[DATA SUPPLIED]

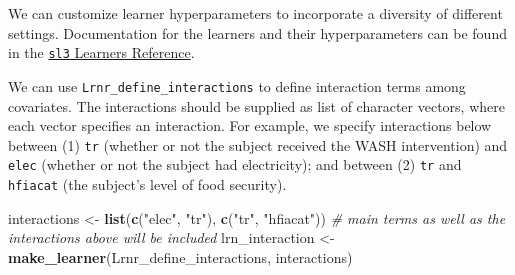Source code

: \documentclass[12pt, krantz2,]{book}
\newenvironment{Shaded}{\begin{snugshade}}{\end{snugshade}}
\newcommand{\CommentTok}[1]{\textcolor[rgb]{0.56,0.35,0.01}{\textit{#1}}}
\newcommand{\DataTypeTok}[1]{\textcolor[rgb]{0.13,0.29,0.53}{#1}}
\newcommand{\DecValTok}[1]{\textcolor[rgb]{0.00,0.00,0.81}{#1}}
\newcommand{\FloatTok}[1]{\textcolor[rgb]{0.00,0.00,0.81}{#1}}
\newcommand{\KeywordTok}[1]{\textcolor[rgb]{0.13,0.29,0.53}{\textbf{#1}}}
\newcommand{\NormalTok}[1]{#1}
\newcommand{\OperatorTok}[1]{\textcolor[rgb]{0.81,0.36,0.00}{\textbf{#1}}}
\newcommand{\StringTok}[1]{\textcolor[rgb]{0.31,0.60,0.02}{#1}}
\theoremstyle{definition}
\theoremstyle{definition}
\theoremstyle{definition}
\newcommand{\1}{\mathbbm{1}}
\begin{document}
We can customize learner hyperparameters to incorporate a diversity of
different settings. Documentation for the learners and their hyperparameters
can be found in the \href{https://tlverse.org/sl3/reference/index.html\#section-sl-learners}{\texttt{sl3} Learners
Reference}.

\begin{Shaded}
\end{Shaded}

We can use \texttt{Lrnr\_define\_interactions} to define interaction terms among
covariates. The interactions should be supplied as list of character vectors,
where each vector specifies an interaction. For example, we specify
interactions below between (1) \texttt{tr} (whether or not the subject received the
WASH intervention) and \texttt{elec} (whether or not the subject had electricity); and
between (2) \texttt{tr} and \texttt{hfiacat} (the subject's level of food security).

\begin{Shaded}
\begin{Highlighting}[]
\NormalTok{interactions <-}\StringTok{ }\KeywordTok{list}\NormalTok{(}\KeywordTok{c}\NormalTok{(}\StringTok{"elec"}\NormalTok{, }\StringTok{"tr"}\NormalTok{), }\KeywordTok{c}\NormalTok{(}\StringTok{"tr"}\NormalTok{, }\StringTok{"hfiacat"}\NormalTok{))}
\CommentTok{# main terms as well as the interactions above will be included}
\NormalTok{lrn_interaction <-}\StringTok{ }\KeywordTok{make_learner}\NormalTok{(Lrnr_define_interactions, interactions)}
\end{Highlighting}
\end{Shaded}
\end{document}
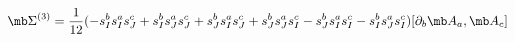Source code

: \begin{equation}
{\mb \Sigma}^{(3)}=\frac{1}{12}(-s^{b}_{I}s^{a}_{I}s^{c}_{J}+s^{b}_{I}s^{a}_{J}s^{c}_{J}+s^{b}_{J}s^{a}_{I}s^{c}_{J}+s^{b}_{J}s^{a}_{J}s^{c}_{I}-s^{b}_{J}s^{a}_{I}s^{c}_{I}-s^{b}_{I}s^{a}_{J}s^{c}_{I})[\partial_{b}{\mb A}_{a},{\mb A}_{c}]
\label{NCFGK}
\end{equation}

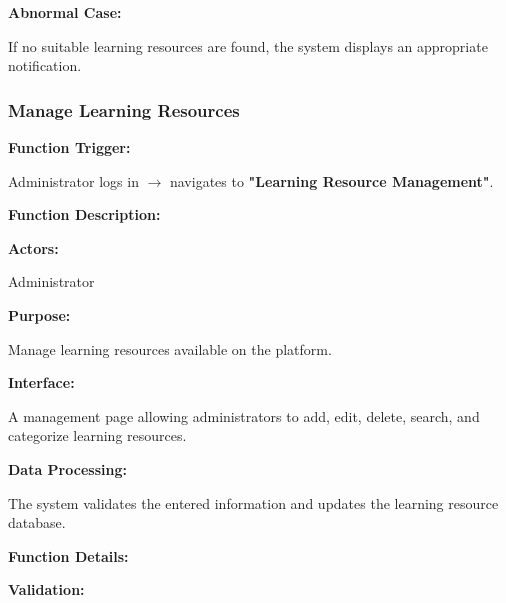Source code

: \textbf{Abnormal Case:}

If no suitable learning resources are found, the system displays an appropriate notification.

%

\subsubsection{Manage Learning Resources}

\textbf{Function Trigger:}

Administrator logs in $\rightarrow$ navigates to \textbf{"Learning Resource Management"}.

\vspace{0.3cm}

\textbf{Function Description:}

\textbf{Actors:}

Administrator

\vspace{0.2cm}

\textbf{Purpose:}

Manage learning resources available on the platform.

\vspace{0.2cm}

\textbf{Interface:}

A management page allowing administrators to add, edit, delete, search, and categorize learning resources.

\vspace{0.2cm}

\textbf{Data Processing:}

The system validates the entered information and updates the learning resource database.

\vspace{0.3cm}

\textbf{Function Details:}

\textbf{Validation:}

[/DATA SUPPLIED]
[DATA SUPPLIED]

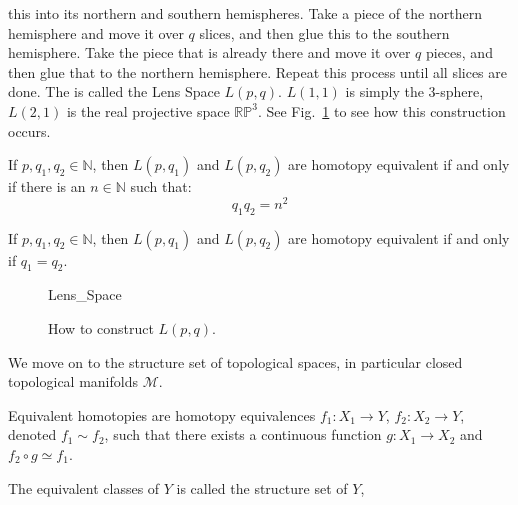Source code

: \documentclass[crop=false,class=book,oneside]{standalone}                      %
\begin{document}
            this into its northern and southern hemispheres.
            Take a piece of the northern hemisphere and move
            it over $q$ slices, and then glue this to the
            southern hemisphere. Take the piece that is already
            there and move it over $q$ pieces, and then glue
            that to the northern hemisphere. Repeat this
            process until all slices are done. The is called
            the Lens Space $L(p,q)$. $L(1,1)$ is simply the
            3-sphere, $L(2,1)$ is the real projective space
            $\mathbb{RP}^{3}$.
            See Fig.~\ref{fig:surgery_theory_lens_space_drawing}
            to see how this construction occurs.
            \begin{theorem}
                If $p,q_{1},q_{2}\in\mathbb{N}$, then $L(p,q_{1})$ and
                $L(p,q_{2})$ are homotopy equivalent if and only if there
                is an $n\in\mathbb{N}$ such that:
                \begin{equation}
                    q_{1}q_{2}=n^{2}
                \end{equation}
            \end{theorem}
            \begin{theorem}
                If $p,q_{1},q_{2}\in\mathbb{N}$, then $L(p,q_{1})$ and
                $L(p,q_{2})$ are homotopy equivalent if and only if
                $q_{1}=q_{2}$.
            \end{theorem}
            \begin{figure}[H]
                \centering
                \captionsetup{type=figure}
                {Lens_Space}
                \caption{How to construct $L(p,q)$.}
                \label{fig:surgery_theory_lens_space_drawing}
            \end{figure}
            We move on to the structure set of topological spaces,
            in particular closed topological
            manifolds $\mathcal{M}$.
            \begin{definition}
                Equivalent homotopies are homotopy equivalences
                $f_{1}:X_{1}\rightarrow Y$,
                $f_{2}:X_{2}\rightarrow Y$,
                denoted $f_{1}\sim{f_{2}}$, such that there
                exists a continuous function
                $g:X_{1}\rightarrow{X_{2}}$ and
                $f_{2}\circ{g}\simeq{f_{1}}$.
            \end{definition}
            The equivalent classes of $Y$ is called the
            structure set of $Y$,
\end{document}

[/DATA SUPPLIED]

What is needed is every line of the records that contains the word "system".

TASK RESPONSE.
If no suitable learning resources are found, the system displays an appropriate notification.
The system validates the entered information and updates the learning resource database.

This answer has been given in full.